(Data records Opens)

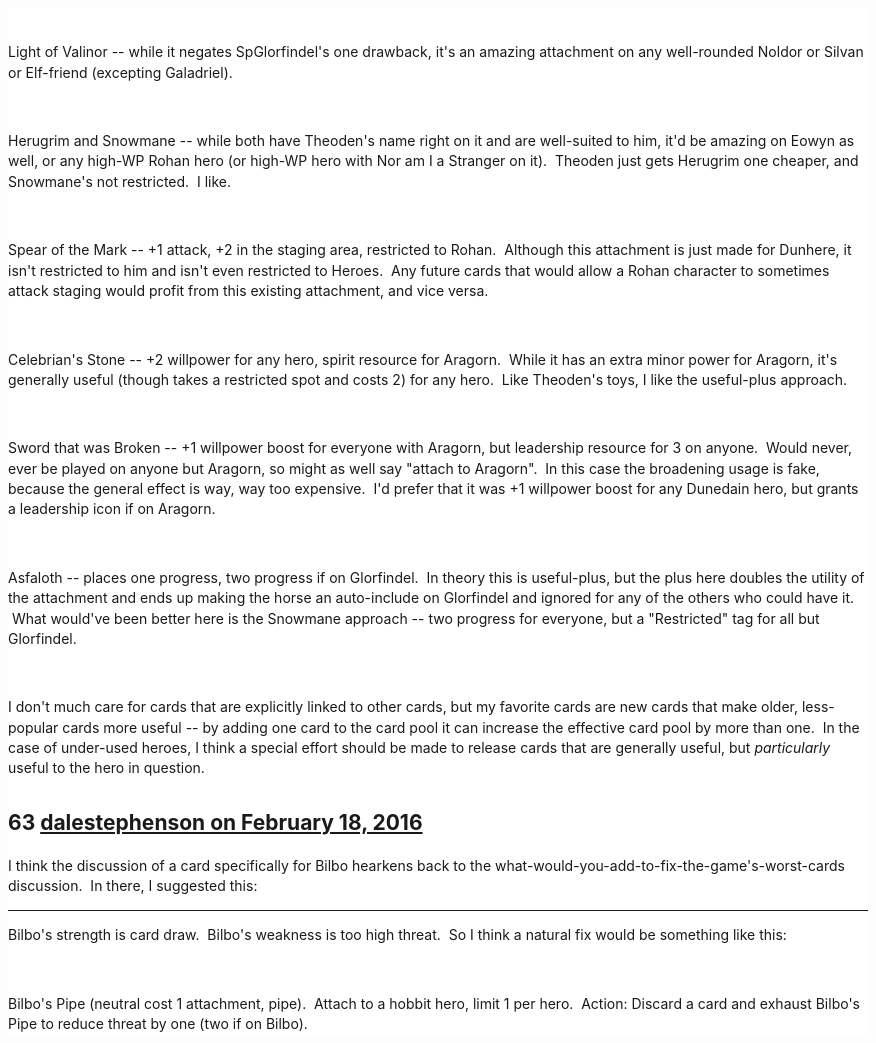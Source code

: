  

Light of Valinor -- while it negates SpGlorfindel's one drawback, it's an amazing attachment on any well-rounded Noldor or Silvan or Elf-friend (excepting Galadriel).

 

Herugrim and Snowmane -- while both have Theoden's name right on it and are well-suited to him, it'd be amazing on Eowyn as well, or any high-WP Rohan hero (or high-WP hero with Nor am I a Stranger on it).  Theoden just gets Herugrim one cheaper, and Snowmane's not restricted.  I like.

 

Spear of the Mark -- +1 attack, +2 in the staging area, restricted to Rohan.  Although this attachment is just made for Dunhere, it isn't restricted to him and isn't even restricted to Heroes.  Any future cards that would allow a Rohan character to sometimes attack staging would profit from this existing attachment, and vice versa.

 

Celebrian's Stone -- +2 willpower for any hero, spirit resource for Aragorn.  While it has an extra minor power for Aragorn, it's generally useful (though takes a restricted spot and costs 2) for any hero.  Like Theoden's toys, I like the useful-plus approach.

 

Sword that was Broken -- +1 willpower boost for everyone with Aragorn, but leadership resource for 3 on anyone.  Would never, ever be played on anyone but Aragorn, so might as well say "attach to Aragorn".  In this case the broadening usage is fake, because the general effect is way, way too expensive.  I'd prefer that it was +1 willpower boost for any Dunedain hero, but grants a leadership icon if on Aragorn.

 

Asfaloth -- places one progress, two progress if on Glorfindel.  In theory this is useful-plus, but the plus here doubles the utility of the attachment and ends up making the horse an auto-include on Glorfindel and ignored for any of the others who could have it.    What would've been better here is the Snowmane approach -- two progress for everyone, but a "Restricted" tag for all but Glorfindel.

 

I don't much care for cards that are explicitly linked to other cards, but my favorite cards are new cards that make older, less-popular cards more useful -- by adding one card to the card pool it can increase the effective card pool by more than one.  In the case of under-used heroes, I think a special effort should be made to release cards that are generally useful, but *particularly* useful to the hero in question.

## 63 [dalestephenson on February 18, 2016](https://community.fantasyflightgames.com/topic/202872-spoiler-for-those-sub-3-hero-decks/?do=findComment&comment=2060148)

I think the discussion of a card specifically for Bilbo hearkens back to the what-would-you-add-to-fix-the-game's-worst-cards discussion.  In there, I suggested this:

---

Bilbo's strength is card draw.  Bilbo's weakness is too high threat.  So I think a natural fix would be something like this:

 

Bilbo's Pipe (neutral cost 1 attachment, pipe).  Attach to a hobbit hero, limit 1 per hero.  Action: Discard a card and exhaust Bilbo's Pipe to reduce threat by one (two if on Bilbo).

(Data records Closes)

== Aim of the exercise ==
Where a line above contains the word "generally", show that line.

== Exercise answer ==
Celebrian's Stone -- +2 willpower for any hero, spirit resource for Aragorn.  While it has an extra minor power for Aragorn, it's generally useful (though takes a restricted spot and costs 2) for any hero.  Like Theoden's toys, I like the useful-plus approach.
I don't much care for cards that are explicitly linked to other cards, but my favorite cards are new cards that make older, less-popular cards more useful -- by adding one card to the card pool it can increase the effective card pool by more than one.  In the case of under-used heroes, I think a special effort should be made to release cards that are generally useful, but *particularly* useful to the hero in question.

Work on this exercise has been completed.